- What is needed -
Which lines below fall between the one containing "In the literature" and the one containing "Such a representation"? Repeat them exactly, counting both of those lines, and add nothing else.

- Data section -
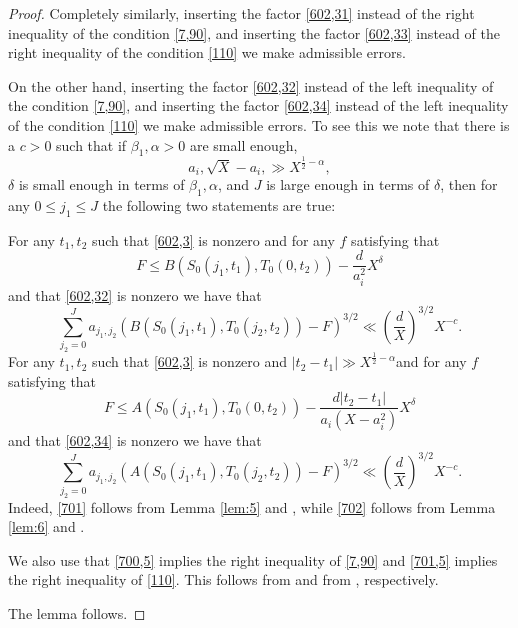 \documentclass[12pt]{amsart}
\theoremstyle{definition}
\numberwithin{equation}{section}
\begin{document}
\begin{proof}
Completely similarly, inserting the factor \eqref{602,31} instead of the right inequality of
the condition \eqref{7,90}, and inserting the factor \eqref{602,33} instead of the right inequality of
the condition \eqref{110} we make admissible errors.


On the other hand, inserting the factor \eqref{602,32} instead of the left inequality of
the condition \eqref{7,90}, and inserting the factor
\eqref{602,34} instead of the left inequality of the
condition \eqref{110} we make admissible errors. To
see this we note that there is a $c>0$ such that if $\beta_1,\alpha
>0$ are small enough,
\[a_i,\sqrt {X}-a_i,\gg X^{\frac 12-\alpha},\]
$\delta$ is small enough in terms of $\beta_1,\alpha$, and $J$ is large enough in terms
of $\delta$, then for any $0\le j_1\le J$ the following two statements are true:

For any $t_1,t_2$ such that \eqref{602,3} is nonzero and for any $
f$ satisfying that
\begin{equation}F\le B\left(S_0\left(j_1,t_1\right),T_0\left(0,t_
2\right)\right)-\frac d{a_i^2}X^{\delta}\label{700,5}\end{equation}
and that \eqref{602,32} is nonzero we have that
\begin{equation}\sum_{j_2=0}^Ja_{j_1,j_2}\left(B\left(S_0\left(j_
1,t_1\right),T_0\left(j_2,t_2\right)\right)-F\right)^{3/2}\ll\left
(\frac dX\right)^{3/2}X^{-c}.\label{701}\end{equation}
For any $t_1,t_2$ such that \eqref{602,3} is nonzero and
$\left|t_2-t_1\right|\gg X^{\frac 12-\alpha}$and for any $f$ satisfying that
\begin{equation}F\le A\left(S_0\left(j_1,t_1\right),T_0\left(0,t_
2\right)\right)-\frac {d\left|t_2-t_1\right|}{a_i\left(X-a_i^2\right
)}X^{\delta}\label{701,5}\end{equation}
and that \eqref{602,34} is nonzero we have that
\begin{equation}\sum_{j_2=0}^Ja_{j_1,j_2}\left(A\left(S_0\left(j_
1,t_1\right),T_0\left(j_2,t_2\right)\right)-F\right)^{3/2}\ll\left
(\frac dX\right)^{3/2}X^{-c}.\label{702}\end{equation}
Indeed, \eqref{701} follows from Lemma \ref{lem:5} and
\cite[(6.62)]{Biro}, while \eqref{702} follows from Lemma
\ref{lem:6} and \cite[(6.51)]{Biro}.

We also use that \eqref{700,5} implies the right
inequality of \eqref{7,90} and \eqref{701,5} implies the right
inequality of \eqref{110}. This follows from \cite[(6.28)]{Biro} and from \cite[(6.29)]{Biro},
respectively.

The lemma follows.
\end{proof}
\end{document}
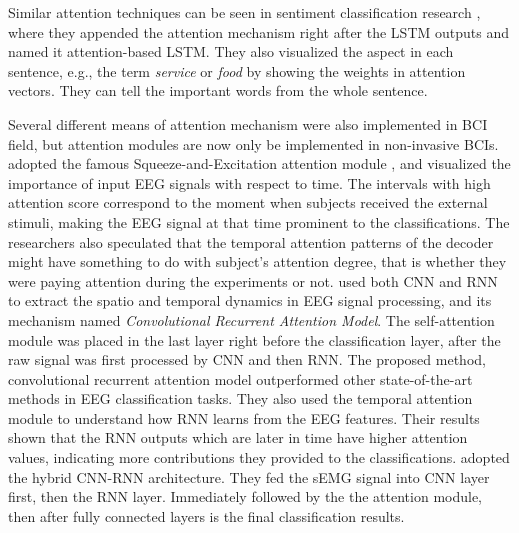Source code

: Similar attention techniques can be seen in sentiment classification research \citep{wang2016attention}, 
where they appended the attention mechanism right after the LSTM outputs and named it attention-based LSTM.
They also visualized the aspect in each sentence, e.g., the term \textit{service} or \textit{food} by showing the weights in attention vectors.
They can tell the important words from the whole sentence.

Several different means of attention mechanism were also implemented in BCI field,
but attention modules are now only be implemented in non-invasive BCIs.
\cite{li2020multi} adopted the famous Squeeze-and-Excitation attention module \citep{hu2018squeeze},
and visualized the importance of input EEG signals with respect to time.
The intervals with high attention score correspond to the moment when subjects received the external stimuli, 
making the EEG signal at that time prominent to the classifications.
The researchers also speculated that the temporal attention patterns of the decoder might have something to do with subject's attention degree,
that is whether they were paying attention during the experiments or not. 
\cite{zhang2020motor} used both CNN and RNN to extract the spatio and temporal dynamics in EEG signal processing,
and its mechanism named \textit{Convolutional Recurrent Attention Model}.
The self-attention module was placed in the last layer right before the classification layer,
after the raw signal was first processed by CNN and then RNN.
The proposed method, convolutional recurrent attention model outperformed other state-of-the-art methods in EEG classification tasks.
They also used the temporal attention module to understand how RNN learns from the EEG features.
Their results shown that the RNN outputs which are later in time have higher attention values,
indicating more contributions they provided to the classifications.
\citep{hu2018novel} adopted the hybrid CNN-RNN architecture.
They fed the sEMG signal into CNN layer first, then the RNN layer.
Immediately followed by the the attention module,
then after fully connected layers is the final classification results.



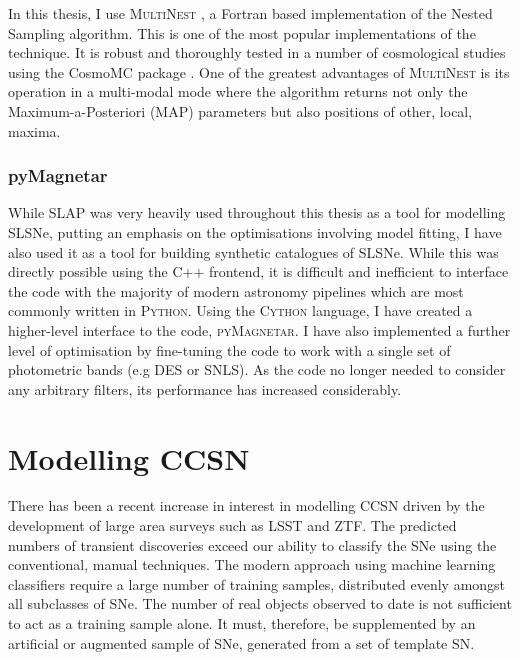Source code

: In this thesis, I use \textsc{MultiNest} \citep{Feroz2009,Feroz2011,Feroz2013}, a Fortran based implementation of the Nested Sampling algorithm. This is one of the most popular implementations of the technique. It is robust and thoroughly tested in a number of cosmological studies using the CosmoMC package \citep{Lewis2002}. One of the greatest advantages of \textsc{MultiNest} is its operation in a multi-modal mode where the algorithm returns not only the Maximum-a-Posteriori (MAP) parameters but also positions of other, local, maxima.

\subsubsection{pyMagnetar}
While SLAP was very heavily used throughout this thesis as a tool for modelling SLSNe, putting an emphasis on the optimisations involving model fitting, I have also used it as a tool for building synthetic catalogues of SLSNe. While this was directly possible using the C++ frontend, it is difficult and inefficient to interface the code with the majority of modern astronomy pipelines which are most commonly written in \textsc{Python}. Using the \textsc{Cython} language, I have created a higher-level interface to the code, \textsc{pyMagnetar}. I have also implemented a further level of optimisation by fine-tuning the code to work with a single set of photometric bands (e.g DES or SNLS). As the code no longer needed to consider any arbitrary filters, its performance has increased considerably.

\section{Modelling CCSN}
There has been a recent increase in interest in modelling CCSN driven by the development of large area surveys such as LSST and ZTF. The predicted numbers of transient discoveries exceed our ability to classify the SNe using the conventional, manual techniques. The modern approach using machine learning classifiers require a large number of training samples, distributed evenly amongst all subclasses of SNe. The number of real objects observed to date is not sufficient to act as a training sample alone. It must, therefore, be supplemented by an artificial or augmented sample of SNe, generated from a set of template SN.

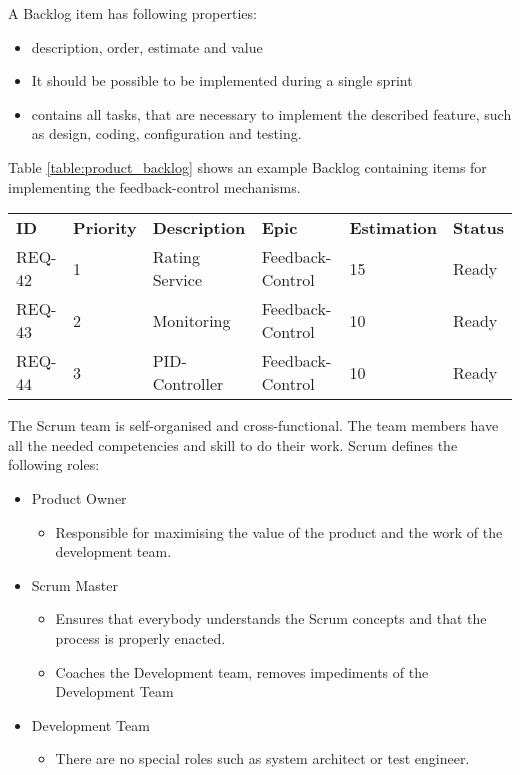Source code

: A Backlog item has following properties:
\begin{itemize}
	\item description, order, estimate and value
	\item It should be possible to be implemented during a single sprint 
	\item contains all tasks, that are necessary to implement the described feature, such as design, coding, configuration and testing.
\end{itemize}

Table \ref{table:product_backlog} shows an example Backlog containing items for implementing the feedback-control mechanisms.

\begin{landscape}
	\begin{tabularx}{\columnwidth}{@{} l X X X X X @{}}
		\caption{Example Product Backlog} \label{table:product_backlog}\\
		\toprule
		\bfseries ID & \bfseries Priority & \bfseries Description & \bfseries Epic & \bfseries Estimation & \bfseries Status \\
		REQ-42 & 1 & Rating Service & Feedback-Control & 15 & Ready\\
		REQ-43 & 2 & Monitoring & Feedback-Control & 10 & Ready\\
		REQ-44 & 3 & PID-Controller & Feedback-Control & 10 & Ready\\
		\bottomrule
	\end{tabularx}
\end{landscape}

The Scrum team is self-organised and cross-functional. The team members have all the needed competencies and skill to do their work.
Scrum defines the following roles:
\begin{itemize}
	\item Product Owner
	\begin{itemize}
		\item Responsible for maximising the value of the product and the work of the development team.
	\end{itemize}
	\item Scrum Master
	\begin{itemize}
		\item Ensures that everybody understands the Scrum concepts and that the process is properly enacted.
		\item Coaches the Development team, removes impediments of the Development Team
	\end{itemize}
	\item Development Team
	\begin{itemize}
		\item There are no special roles such as system architect or test engineer.
	\end{itemize}
\end{itemize}

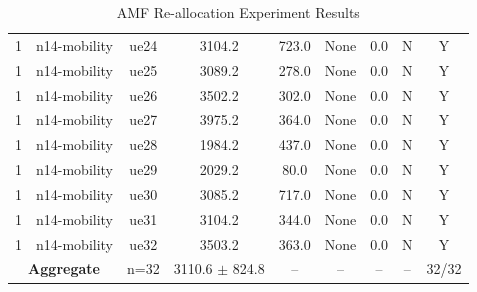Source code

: \begin{table}[ht]
\begin{tabular}{|c|c|c|c|c|c|c|c|c|}
1 & n14-mobility & ue24 & 3104.2 & 723.0 & None & 0.0 & N & Y \\
1 & n14-mobility & ue25 & 3089.2 & 278.0 & None & 0.0 & N & Y \\
1 & n14-mobility & ue26 & 3502.2 & 302.0 & None & 0.0 & N & Y \\
1 & n14-mobility & ue27 & 3975.2 & 364.0 & None & 0.0 & N & Y \\
1 & n14-mobility & ue28 & 1984.2 & 437.0 & None & 0.0 & N & Y \\
1 & n14-mobility & ue29 & 2029.2 & 80.0 & None & 0.0 & N & Y \\
1 & n14-mobility & ue30 & 3085.2 & 717.0 & None & 0.0 & N & Y \\
1 & n14-mobility & ue31 & 3104.2 & 344.0 & None & 0.0 & N & Y \\
1 & n14-mobility & ue32 & 3503.2 & 363.0 & None & 0.0 & N & Y \\
\multicolumn{2}{|c|}{\textbf{Aggregate}} & n=32 & 3110.6 $\pm$ 824.8 & -- & -- & -- & -- & 32/32 \\
\hline
\end{tabular}
\caption{AMF Re-allocation Experiment Results}
\label{tab:amf_realloc}
\end{table}
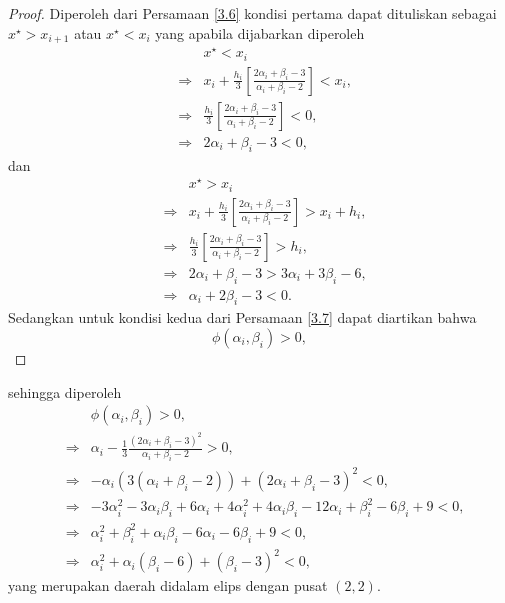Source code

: \begin{proof}
Diperoleh dari Persamaan \eqref{3.6} kondisi pertama dapat dituliskan sebagai $x^\star > x_{i+1}$ atau $x^\star < x_{i}$ yang apabila dijabarkan diperoleh
        \begin{align*}
             &&x^\star < x_i \\
             &\Rightarrow&x_i + \frac{h_i}{3}[\frac{2\alpha_i + \beta_i - 3}{\alpha_i + \beta_i - 2}] < x_i,\\
             &\Rightarrow&\frac{h_i}{3}[\frac{2\alpha_i + \beta_i - 3}{\alpha_i + \beta_i - 2}] < 0,\\
             &\Rightarrow&2\alpha_i+\beta_i-3 < 0,
        \end{align*}
dan
\begin{align*}
             &&x^\star > x_i \\
             &\Rightarrow&x_i + \frac{h_i}{3}[\frac{2\alpha_i + \beta_i - 3}{\alpha_i + \beta_i - 2}] > x_i + h_i,\\
             &\Rightarrow&\frac{h_i}{3}[\frac{2\alpha_i + \beta_i - 3}{\alpha_i + \beta_i - 2}] > h_i,\\
             &\Rightarrow&2\alpha_i + \beta_i - 3 > 3\alpha_i+3\beta_i-6,\\
             &\Rightarrow&\alpha_i+2\beta_i-3 < 0.
        \end{align*} 
Sedangkan untuk kondisi kedua dari Persamaan \eqref{3.7} dapat diartikan bahwa $$\phi(\alpha_i, \beta_i) > 0,$$
\end{proof}
sehingga diperoleh
\begin{align*}
    &&\phi(\alpha_i, \beta_i) > 0, \\
    &\Rightarrow&\alpha_i - \frac{1}{3}\frac{(2\alpha_i + \beta_i -3)^2}{\alpha_i + \beta_i - 2}>0, \\
    &\Rightarrow&-\alpha_i(3(\alpha_i + \beta_i -2)) + (2\alpha_i + \beta_i - 3)^2 < 0, \\
    &\Rightarrow&-3\alpha_i^2 - 3 \alpha_i\beta_i + 6 \alpha_i + 4\alpha_i^2 + 4\alpha_i\beta_i - 12\alpha_i + \beta_i^2 - 6\beta_i + 9 < 0, \\
    &\Rightarrow&\alpha_i^2 + \beta_i^2 + \alpha_i\beta_i - 6\alpha_i -6\beta_i + 9 < 0, \\
    &\Rightarrow&\alpha_i^2 + \alpha_i(\beta_i - 6) + (\beta_i - 3)^2 < 0,
\end{align*}
yang merupakan daerah didalam elips dengan pusat $(2,2)$. 
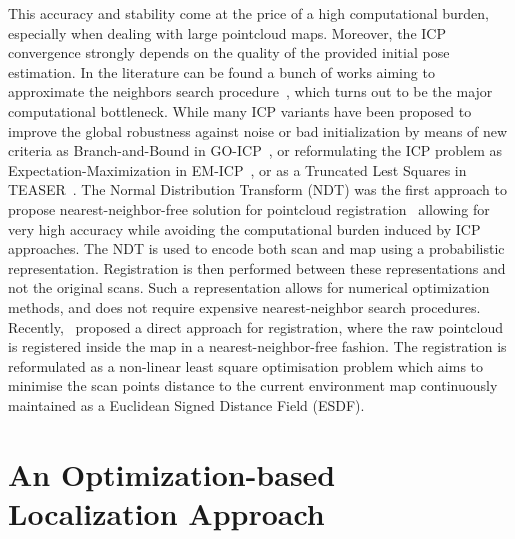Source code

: This accuracy and stability come at the price of a high computational burden, especially when dealing with large pointcloud maps.
Moreover, the ICP convergence strongly depends on the quality of the provided initial pose estimation.
In the literature can be found a bunch of works aiming to approximate the neighbors search procedure~\cite{muja2009fast, elseberg2012comparison}, which turns out
to be the major computational bottleneck. While many ICP variants have been proposed to improve the 
global robustness against noise or bad initialization by means of new criteria as Branch-and-Bound in GO-ICP~\cite{yang2015go},
or reformulating the ICP problem as Expectation-Maximization in EM-ICP~\cite{granger2002multi},
or as a Truncated Lest Squares in TEASER~\cite{yang2020teaser}.
The Normal Distribution Transform (NDT) was the first approach to propose nearest-neighbor-free solution for pointcloud registration~\cite{magnusson2007scan, hong2017probabilistic}
allowing for very high accuracy while avoiding the computational burden induced by ICP approaches.
The NDT is used to encode both scan and map using a probabilistic representation.
Registration is then performed between these representations and not the original scans.
Such a representation allows for numerical optimization methods, and does not require expensive nearest-neighbor search procedures.
Recently,~\cite{caballero2021dll} proposed a direct approach for registration, where the raw pointcloud is registered inside the map
in a nearest-neighbor-free fashion. The registration is reformulated as a non-linear least square optimisation problem which aims to
minimise the scan points distance to the current environment map continuously maintained as a Euclidean Signed Distance Field (ESDF).

\section{An Optimization-based Localization Approach}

- The completed task -
In the literature can be found a bunch of works aiming to approximate the neighbors search procedure~\cite{muja2009fast, elseberg2012comparison}, which turns out
to be the major computational bottleneck. While many ICP variants have been proposed to improve the 
global robustness against noise or bad initialization by means of new criteria as Branch-and-Bound in GO-ICP~\cite{yang2015go},
or reformulating the ICP problem as Expectation-Maximization in EM-ICP~\cite{granger2002multi},
or as a Truncated Lest Squares in TEASER~\cite{yang2020teaser}.
The Normal Distribution Transform (NDT) was the first approach to propose nearest-neighbor-free solution for pointcloud registration~\cite{magnusson2007scan, hong2017probabilistic}
allowing for very high accuracy while avoiding the computational burden induced by ICP approaches.
The NDT is used to encode both scan and map using a probabilistic representation.
Registration is then performed between these representations and not the original scans.
Such a representation allows for numerical optimization methods, and does not require expensive nearest-neighbor search procedures.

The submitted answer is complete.